▶ [What to do]: Working from the entries below, tally each line that holds "thispagestyle". Give the tally and nothing else.

──────── Exercise data ────────

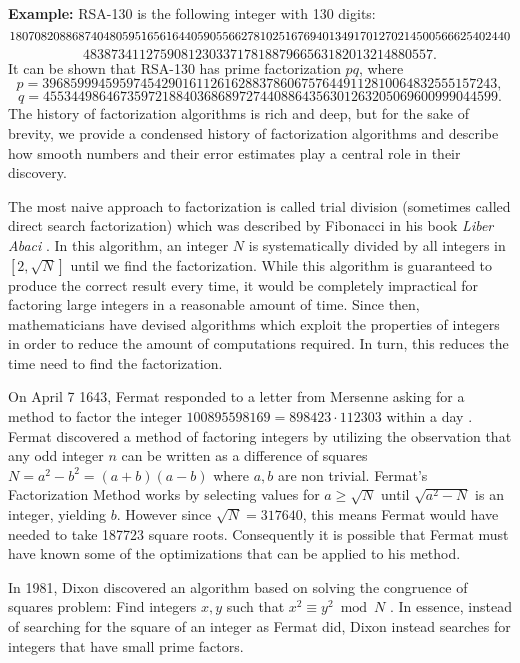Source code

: \documentclass[12pt]{amsart}
\theoremstyle{definition}
\begin{document}
\noindent\textbf{Example:} RSA-130 is the following integer with 130 digits:
$$18070820886874048059516561644059055662781025167694013491701270214500566625402440\\$$
\vspace{-.7 in}
$$48387341127590812303371781887966563182013214880557.$$
\noindent It can be shown that RSA-130 has prime factorization $pq$, where
$$p = 39685999459597454290161126162883786067576449112810064832555157243,$$
\vspace{-.7 in}
$$q = 45534498646735972188403686897274408864356301263205069600999044599.$$
The history of factorization algorithms is rich and deep, but for the sake of brevity, we provide a condensed history of factorization algorithms and describe how smooth numbers and their error estimates play a central role in their discovery.

The most naive approach to factorization is called trial division (sometimes called direct search factorization) which was described by Fibonacci in his book \textit{Liber Abaci} \cite{Mollin}. In this algorithm, an integer $N$ is systematically divided by all integers in $[2, \sqrt{N}]$ until we find the factorization. While this algorithm is guaranteed to produce the correct result every time, it would be completely impractical for factoring large integers in a reasonable amount of time. Since then, mathematicians have devised algorithms which exploit the properties of integers in order to reduce the amount of computations required. In turn, this reduces the time need to find the factorization.

On April 7 1643, Fermat responded to a letter from Mersenne asking for a method to factor the integer $100895598169=898423\cdot 112303$ within a day \cite{Shiu}. Fermat discovered a method of factoring integers by utilizing the observation that any odd integer $n$ can be written as a difference of squares $N=a^2-b^2=(a+b)(a-b)$ where $a,b$ are non trivial. Fermat's Factorization Method works by selecting values for $a\geq\sqrt{N}$ until $\sqrt{a^2-N}$ is an integer, yielding $b$. However since
$\sqrt{N}=317640$, this means Fermat would have needed to take 187723 square roots. Consequently it is possible that Fermat must have known some of the optimizations that can be applied to his method.


In 1981, Dixon discovered an algorithm based on solving the congruence of squares problem: Find integers $x,y$ such that $x^2\equiv y^2 \bmod N$ \cite{Dixon}. In essence, instead of searching for the square of an integer as Fermat did, Dixon instead searches for integers that have small prime factors. 
\end{document}
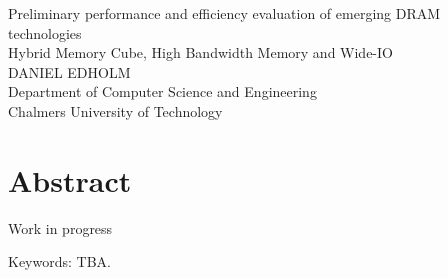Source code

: Preliminary performance and efficiency evaluation of emerging DRAM technologies\\
Hybrid Memory Cube, High Bandwidth Memory and Wide-IO\\
DANIEL EDHOLM\\
Department of Computer Science and Engineering\\
Chalmers University of Technology\\

\thispagestyle{plain}			%
\section*{Abstract}
Work in progress

\vfill
Keywords: TBA.

\newpage				%
\thispagestyle{empty}
\mbox{}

────────

▶ [The answer]: 2